== What you need to do ==
Return each line below holding the string "file".

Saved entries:

=-=-=

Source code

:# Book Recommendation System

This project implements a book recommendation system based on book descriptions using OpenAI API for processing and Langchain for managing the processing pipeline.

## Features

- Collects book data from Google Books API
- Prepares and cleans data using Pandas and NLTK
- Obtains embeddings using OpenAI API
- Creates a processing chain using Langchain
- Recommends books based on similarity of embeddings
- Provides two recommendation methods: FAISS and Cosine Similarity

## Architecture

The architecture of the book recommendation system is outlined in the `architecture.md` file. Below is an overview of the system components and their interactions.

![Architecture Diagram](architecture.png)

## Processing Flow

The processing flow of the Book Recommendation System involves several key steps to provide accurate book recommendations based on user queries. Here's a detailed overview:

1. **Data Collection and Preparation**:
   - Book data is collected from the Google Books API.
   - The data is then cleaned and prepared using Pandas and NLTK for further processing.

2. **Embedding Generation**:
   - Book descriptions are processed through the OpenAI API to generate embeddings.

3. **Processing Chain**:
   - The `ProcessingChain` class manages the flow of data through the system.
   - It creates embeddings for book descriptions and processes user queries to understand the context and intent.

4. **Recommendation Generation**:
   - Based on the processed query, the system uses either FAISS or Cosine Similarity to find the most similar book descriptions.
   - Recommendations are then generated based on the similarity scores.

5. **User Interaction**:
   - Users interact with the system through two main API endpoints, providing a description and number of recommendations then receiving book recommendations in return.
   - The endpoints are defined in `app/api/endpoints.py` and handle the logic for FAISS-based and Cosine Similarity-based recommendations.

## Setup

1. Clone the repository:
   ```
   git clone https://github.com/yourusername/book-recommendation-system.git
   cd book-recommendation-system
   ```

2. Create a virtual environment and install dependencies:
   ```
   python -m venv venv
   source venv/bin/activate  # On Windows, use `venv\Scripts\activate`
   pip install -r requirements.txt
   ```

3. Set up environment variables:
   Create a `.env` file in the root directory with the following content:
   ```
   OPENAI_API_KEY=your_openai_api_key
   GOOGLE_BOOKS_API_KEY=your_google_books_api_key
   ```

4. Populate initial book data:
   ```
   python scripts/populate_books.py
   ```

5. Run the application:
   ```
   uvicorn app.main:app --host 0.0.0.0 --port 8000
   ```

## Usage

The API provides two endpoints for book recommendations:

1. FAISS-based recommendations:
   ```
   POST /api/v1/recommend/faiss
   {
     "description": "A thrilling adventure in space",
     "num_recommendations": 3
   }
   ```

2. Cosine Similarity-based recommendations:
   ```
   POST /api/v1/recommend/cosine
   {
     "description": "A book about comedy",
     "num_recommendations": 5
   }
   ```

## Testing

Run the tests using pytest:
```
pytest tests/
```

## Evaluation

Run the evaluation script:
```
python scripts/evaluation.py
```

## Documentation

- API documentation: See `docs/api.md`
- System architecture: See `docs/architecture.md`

=-=-=

== Problem solution ==
The architecture of the book recommendation system is outlined in the `architecture.md` file. Below is an overview of the system components and their interactions.
   Create a `.env` file in the root directory with the following content:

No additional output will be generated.